(Record excerpts Opens)

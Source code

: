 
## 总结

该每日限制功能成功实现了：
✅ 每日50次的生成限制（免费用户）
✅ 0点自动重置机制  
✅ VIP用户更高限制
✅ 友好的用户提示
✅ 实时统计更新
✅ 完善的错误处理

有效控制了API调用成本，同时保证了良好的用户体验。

(Record excerpts Closes)
(Record excerpts Opens)

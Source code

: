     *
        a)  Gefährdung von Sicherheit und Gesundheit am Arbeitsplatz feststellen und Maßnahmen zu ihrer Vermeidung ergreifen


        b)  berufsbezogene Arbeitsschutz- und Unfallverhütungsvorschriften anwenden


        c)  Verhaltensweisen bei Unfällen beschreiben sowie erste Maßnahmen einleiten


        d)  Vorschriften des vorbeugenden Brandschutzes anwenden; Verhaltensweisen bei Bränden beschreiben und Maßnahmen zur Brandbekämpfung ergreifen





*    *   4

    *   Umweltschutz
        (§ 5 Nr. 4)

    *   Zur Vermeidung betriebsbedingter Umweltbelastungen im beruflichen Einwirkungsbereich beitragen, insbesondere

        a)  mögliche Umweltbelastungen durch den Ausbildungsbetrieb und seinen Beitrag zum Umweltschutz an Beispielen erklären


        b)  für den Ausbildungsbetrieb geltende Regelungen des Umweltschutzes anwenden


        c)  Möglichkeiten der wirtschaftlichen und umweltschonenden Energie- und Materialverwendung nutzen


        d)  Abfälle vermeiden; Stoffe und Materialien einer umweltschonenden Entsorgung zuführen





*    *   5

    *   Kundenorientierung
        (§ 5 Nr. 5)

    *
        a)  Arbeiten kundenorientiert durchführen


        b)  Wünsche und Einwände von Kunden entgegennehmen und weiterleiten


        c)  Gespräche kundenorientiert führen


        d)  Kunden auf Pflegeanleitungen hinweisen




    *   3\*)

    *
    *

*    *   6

(Record excerpts Closes)

◆ **What you will do**:
Where a line in the data contains the string "beschreiben", add it to your count, and give only the final number.

◆ **Exercise answer**:
2